▶ **How to complete this task**
Print every entry word for word, but omit the pictures.

▶ **Dataset excerpts**
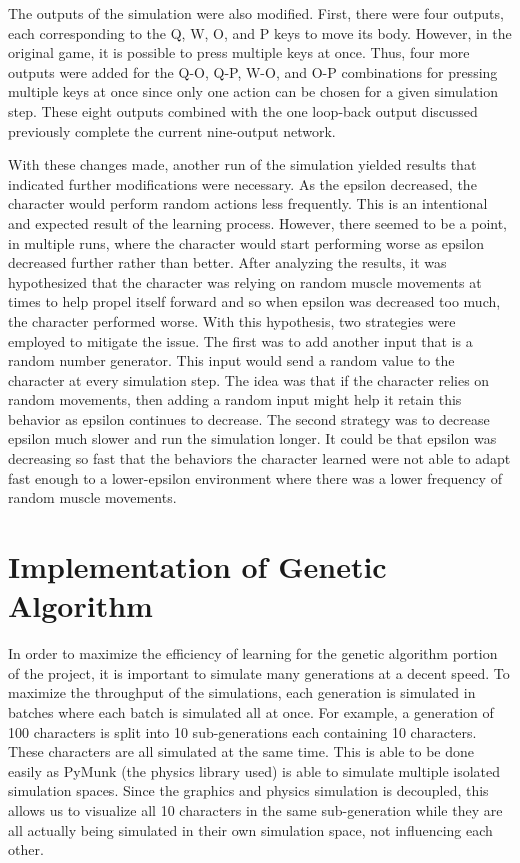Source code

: \documentclass[letterpaper]{article} %
\begin{document}
\par The outputs of the simulation were also modified. First, there were four outputs, each corresponding to the Q, W, O, and P keys to move its body. However, in the original game, it is possible to press multiple keys at once. Thus, four more outputs were added for the Q-O, Q-P, W-O, and O-P combinations for pressing multiple keys at once since only one action can be chosen for a given simulation step. These eight outputs combined with the one loop-back output discussed previously complete the current nine-output network.
 
\par With these changes made, another run of the simulation yielded results that indicated further modifications were necessary. As the epsilon decreased, the character would perform random actions less frequently. This is an intentional and expected result of the learning process. However, there seemed to be a point, in multiple runs, where the character would start performing worse as epsilon decreased further rather than better. After analyzing the results, it was hypothesized that the character was relying on random muscle movements at times to help propel itself forward and so when epsilon was decreased too much, the character performed worse. With this hypothesis, two strategies were employed to mitigate the issue. The first was to add another input that is a random number generator. This input would send a random value to the character at every simulation step. The idea was that if the character relies on random movements, then adding a random input might help it retain this behavior as epsilon continues to decrease. The second strategy was to decrease epsilon much slower and run the simulation longer. It could be that epsilon was decreasing so fast that the behaviors the character learned were not able to adapt fast enough to a lower-epsilon environment where there was a lower frequency of random muscle movements.

\section{Implementation of Genetic Algorithm}

In order to maximize the efficiency of learning for the genetic algorithm portion of the project, it is important to simulate many generations at a decent speed. To maximize the throughput of the simulations, each generation is simulated in batches where each batch is simulated all at once. For example, a generation of 100 characters is split into 10 sub-generations each containing 10 characters. These characters are all simulated at the same time. This is able to be done easily as PyMunk (the physics library used) is able to simulate multiple isolated simulation spaces. Since the graphics and physics simulation is decoupled, this allows us to visualize all 10 characters in the same sub-generation while they are all actually being simulated in their own simulation space, not influencing each other.
\end{document}
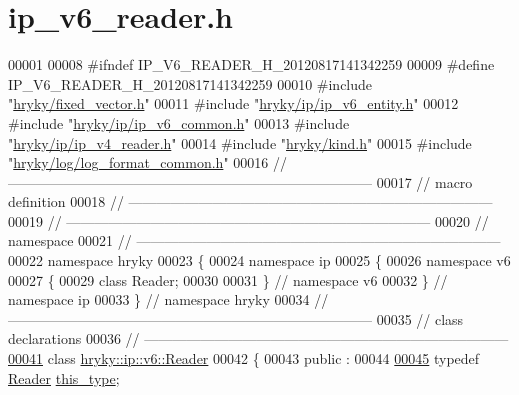 \hypertarget{ip__v6__reader_8h_source}{\section{ip\-\_\-v6\-\_\-reader.\-h}
}

\begin{DoxyCode}
00001 
00008 \textcolor{preprocessor}{#ifndef IP\_V6\_READER\_H\_20120817141342259}
00009 \textcolor{preprocessor}{}\textcolor{preprocessor}{#define IP\_V6\_READER\_H\_20120817141342259}
00010 \textcolor{preprocessor}{}\textcolor{preprocessor}{#include "\hyperlink{fixed__vector_8h}{hryky/fixed_vector.h}"}
00011 \textcolor{preprocessor}{#include "\hyperlink{ip__v6__entity_8h}{hryky/ip/ip_v6_entity.h}"}
00012 \textcolor{preprocessor}{#include "\hyperlink{ip__v6__common_8h}{hryky/ip/ip_v6_common.h}"}
00013 \textcolor{preprocessor}{#include "\hyperlink{ip__v4__reader_8h}{hryky/ip/ip_v4_reader.h}"}
00014 \textcolor{preprocessor}{#include "\hyperlink{kind_8h}{hryky/kind.h}"}
00015 \textcolor{preprocessor}{#include "\hyperlink{log__format__common_8h}{hryky/log/log_format_common.h}"}
00016 \textcolor{comment}{//
      ------------------------------------------------------------------------------}
00017 \textcolor{comment}{// macro definition}
00018 \textcolor{comment}{//
      ------------------------------------------------------------------------------}
00019 \textcolor{comment}{//
      ------------------------------------------------------------------------------}
00020 \textcolor{comment}{// namespace}
00021 \textcolor{comment}{//
      ------------------------------------------------------------------------------}
00022 \textcolor{keyword}{namespace }hryky
00023 \{
00024 \textcolor{keyword}{namespace }ip
00025 \{
00026 \textcolor{keyword}{namespace }v6
00027 \{
00029     \textcolor{keyword}{class }Reader;
00030 
00031 \} \textcolor{comment}{// namespace v6}
00032 \} \textcolor{comment}{// namespace ip}
00033 \} \textcolor{comment}{// namespace hryky}
00034 \textcolor{comment}{//
      ------------------------------------------------------------------------------}
00035 \textcolor{comment}{// class declarations}
00036 \textcolor{comment}{//
      ------------------------------------------------------------------------------}
\hypertarget{ip__v6__reader_8h_source_l00041}{}\hyperlink{classhryky_1_1ip_1_1v6_1_1_reader}{00041} \textcolor{comment}{}\textcolor{keyword}{class }\hyperlink{classhryky_1_1ip_1_1v6_1_1_reader}{hryky::ip::v6::Reader}
00042 \{
00043 \textcolor{keyword}{public} :
00044 
\hypertarget{ip__v6__reader_8h_source_l00045}{}\hyperlink{classhryky_1_1ip_1_1v6_1_1_reader_a8e77e03500cfbbc0da2b0bc14f30c0d8}{00045}     \textcolor{keyword}{typedef} \hyperlink{classhryky_1_1ip_1_1v6_1_1_reader}{Reader} \hyperlink{classhryky_1_1ip_1_1v6_1_1_reader_a8e77e03500cfbbc0da2b0bc14f30c0d8}{this_type};

\end{DoxyCode}
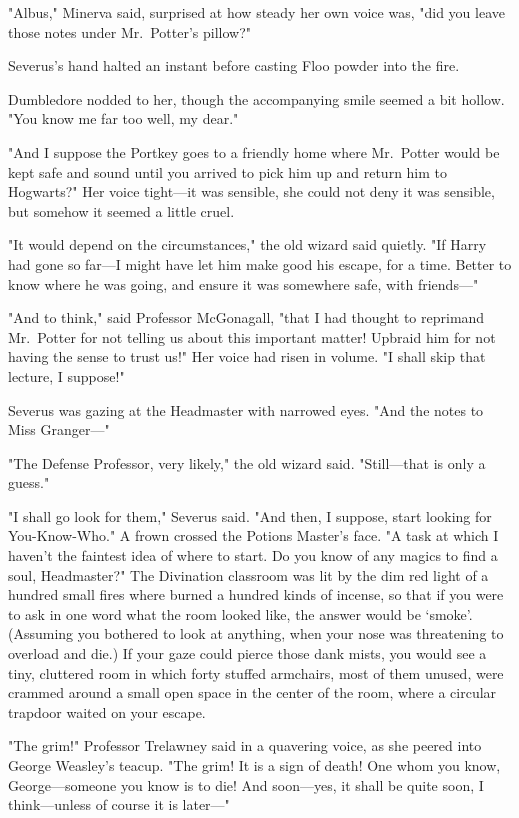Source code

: "Albus," Minerva said, surprised at how steady her own voice was, "did you
leave those notes under Mr.~Potter's pillow?"

Severus's hand halted an instant before casting Floo powder into the fire.

Dumbledore nodded to her, though the accompanying smile seemed a bit hollow.
"You know me far too well, my dear."

"And I suppose the Portkey goes to a friendly home where Mr.~Potter would be
kept safe and sound until you arrived to pick him up and return him to
Hogwarts?" Her voice tight---it was sensible, she could not deny it was
sensible, but somehow it seemed a little cruel.

"It would depend on the circumstances," the old wizard said quietly. "If Harry
had gone so far---I might have let him make good his escape, for a time. Better
to know where he was going, and ensure it was somewhere safe, with friends\mbox{---}"

"And to think," said Professor McGonagall, "that I had thought to reprimand
Mr.~Potter for not telling us about this important matter! Upbraid him for not
having the sense to trust us!" Her voice had risen in volume. "I shall skip
that lecture, I suppose!"

Severus was gazing at the Headmaster with narrowed eyes. "And the notes to Miss
Granger\mbox{---}"

"The Defense Professor, very likely," the old wizard said. "Still---that is
only a guess."

"I shall go look for them," Severus said. "And then, I suppose, start looking
for You-Know-Who." A frown crossed the Potions Master's face. "A task at which
I haven't the faintest idea of where to start. Do you know of any magics to
find a soul, Headmaster?"
\sbreak
The Divination classroom was lit by the dim red light of a hundred small fires
where burned a hundred kinds of incense, so that if you were to ask in one word
what the room looked like, the answer would be `smoke'. (Assuming you bothered
to look at anything, when your nose was threatening to overload and die.) If
your gaze could pierce those dank mists, you would see a tiny, cluttered room
in which forty stuffed armchairs, most of them unused, were crammed around a
small open space in the center of the room, where a circular trapdoor waited on
your escape.

"The grim!" Professor Trelawney said in a quavering voice, as she peered into
George Weasley's teacup. "The grim! It is a sign of death! One whom you know,
George---someone you know is to die! And soon---yes, it shall be quite soon, I
think---unless of course it is later\mbox{---}"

▶ **Solution for this task**
Source code

: \documentclass[letterpaper]{article} %
\begin{document}
\par The outputs of the simulation were also modified. First, there were four outputs, each corresponding to the Q, W, O, and P keys to move its body. However, in the original game, it is possible to press multiple keys at once. Thus, four more outputs were added for the Q-O, Q-P, W-O, and O-P combinations for pressing multiple keys at once since only one action can be chosen for a given simulation step. These eight outputs combined with the one loop-back output discussed previously complete the current nine-output network.
 
\par With these changes made, another run of the simulation yielded results that indicated further modifications were necessary. As the epsilon decreased, the character would perform random actions less frequently. This is an intentional and expected result of the learning process. However, there seemed to be a point, in multiple runs, where the character would start performing worse as epsilon decreased further rather than better. After analyzing the results, it was hypothesized that the character was relying on random muscle movements at times to help propel itself forward and so when epsilon was decreased too much, the character performed worse. With this hypothesis, two strategies were employed to mitigate the issue. The first was to add another input that is a random number generator. This input would send a random value to the character at every simulation step. The idea was that if the character relies on random movements, then adding a random input might help it retain this behavior as epsilon continues to decrease. The second strategy was to decrease epsilon much slower and run the simulation longer. It could be that epsilon was decreasing so fast that the behaviors the character learned were not able to adapt fast enough to a lower-epsilon environment where there was a lower frequency of random muscle movements.

\section{Implementation of Genetic Algorithm}

In order to maximize the efficiency of learning for the genetic algorithm portion of the project, it is important to simulate many generations at a decent speed. To maximize the throughput of the simulations, each generation is simulated in batches where each batch is simulated all at once. For example, a generation of 100 characters is split into 10 sub-generations each containing 10 characters. These characters are all simulated at the same time. This is able to be done easily as PyMunk (the physics library used) is able to simulate multiple isolated simulation spaces. Since the graphics and physics simulation is decoupled, this allows us to visualize all 10 characters in the same sub-generation while they are all actually being simulated in their own simulation space, not influencing each other.
\end{document}
 \hypertarget{ip__v6__reader_8h_source}{\section{ip\-\_\-v6\-\_\-reader.\-h}
}

\begin{DoxyCode}
00001 
00008 \textcolor{preprocessor}{#ifndef IP\_V6\_READER\_H\_20120817141342259}
00009 \textcolor{preprocessor}{}\textcolor{preprocessor}{#define IP\_V6\_READER\_H\_20120817141342259}
00010 \textcolor{preprocessor}{}\textcolor{preprocessor}{#include "\hyperlink{fixed__vector_8h}{hryky/fixed_vector.h}"}
00011 \textcolor{preprocessor}{#include "\hyperlink{ip__v6__entity_8h}{hryky/ip/ip_v6_entity.h}"}
00012 \textcolor{preprocessor}{#include "\hyperlink{ip__v6__common_8h}{hryky/ip/ip_v6_common.h}"}
00013 \textcolor{preprocessor}{#include "\hyperlink{ip__v4__reader_8h}{hryky/ip/ip_v4_reader.h}"}
00014 \textcolor{preprocessor}{#include "\hyperlink{kind_8h}{hryky/kind.h}"}
00015 \textcolor{preprocessor}{#include "\hyperlink{log__format__common_8h}{hryky/log/log_format_common.h}"}
00016 \textcolor{comment}{//
      ------------------------------------------------------------------------------}
00017 \textcolor{comment}{// macro definition}
00018 \textcolor{comment}{//
      ------------------------------------------------------------------------------}
00019 \textcolor{comment}{//
      ------------------------------------------------------------------------------}
00020 \textcolor{comment}{// namespace}
00021 \textcolor{comment}{//
      ------------------------------------------------------------------------------}
00022 \textcolor{keyword}{namespace }hryky
00023 \{
00024 \textcolor{keyword}{namespace }ip
00025 \{
00026 \textcolor{keyword}{namespace }v6
00027 \{
00029     \textcolor{keyword}{class }Reader;
00030 
00031 \} \textcolor{comment}{// namespace v6}
00032 \} \textcolor{comment}{// namespace ip}
00033 \} \textcolor{comment}{// namespace hryky}
00034 \textcolor{comment}{//
      ------------------------------------------------------------------------------}
00035 \textcolor{comment}{// class declarations}
00036 \textcolor{comment}{//
      ------------------------------------------------------------------------------}
\hypertarget{ip__v6__reader_8h_source_l00041}{}\hyperlink{classhryky_1_1ip_1_1v6_1_1_reader}{00041} \textcolor{comment}{}\textcolor{keyword}{class }\hyperlink{classhryky_1_1ip_1_1v6_1_1_reader}{hryky::ip::v6::Reader}
00042 \{
00043 \textcolor{keyword}{public} :
00044 
\hypertarget{ip__v6__reader_8h_source_l00045}{}\hyperlink{classhryky_1_1ip_1_1v6_1_1_reader_a8e77e03500cfbbc0da2b0bc14f30c0d8}{00045}     \textcolor{keyword}{typedef} \hyperlink{classhryky_1_1ip_1_1v6_1_1_reader}{Reader} \hyperlink{classhryky_1_1ip_1_1v6_1_1_reader_a8e77e03500cfbbc0da2b0bc14f30c0d8}{this_type};

\end{DoxyCode}
Source code

: "Albus," Minerva said, surprised at how steady her own voice was, "did you
leave those notes under Mr.~Potter's pillow?"

Severus's hand halted an instant before casting Floo powder into the fire.

Dumbledore nodded to her, though the accompanying smile seemed a bit hollow.
"You know me far too well, my dear."

"And I suppose the Portkey goes to a friendly home where Mr.~Potter would be
kept safe and sound until you arrived to pick him up and return him to
Hogwarts?" Her voice tight---it was sensible, she could not deny it was
sensible, but somehow it seemed a little cruel.

"It would depend on the circumstances," the old wizard said quietly. "If Harry
had gone so far---I might have let him make good his escape, for a time. Better
to know where he was going, and ensure it was somewhere safe, with friends\mbox{---}"

"And to think," said Professor McGonagall, "that I had thought to reprimand
Mr.~Potter for not telling us about this important matter! Upbraid him for not
having the sense to trust us!" Her voice had risen in volume. "I shall skip
that lecture, I suppose!"

Severus was gazing at the Headmaster with narrowed eyes. "And the notes to Miss
Granger\mbox{---}"

"The Defense Professor, very likely," the old wizard said. "Still---that is
only a guess."

"I shall go look for them," Severus said. "And then, I suppose, start looking
for You-Know-Who." A frown crossed the Potions Master's face. "A task at which
I haven't the faintest idea of where to start. Do you know of any magics to
find a soul, Headmaster?"
\sbreak
The Divination classroom was lit by the dim red light of a hundred small fires
where burned a hundred kinds of incense, so that if you were to ask in one word
what the room looked like, the answer would be `smoke'. (Assuming you bothered
to look at anything, when your nose was threatening to overload and die.) If
your gaze could pierce those dank mists, you would see a tiny, cluttered room
in which forty stuffed armchairs, most of them unused, were crammed around a
small open space in the center of the room, where a circular trapdoor waited on
your escape.

"The grim!" Professor Trelawney said in a quavering voice, as she peered into
George Weasley's teacup. "The grim! It is a sign of death! One whom you know,
George---someone you know is to die! And soon---yes, it shall be quite soon, I
think---unless of course it is later\mbox{---}"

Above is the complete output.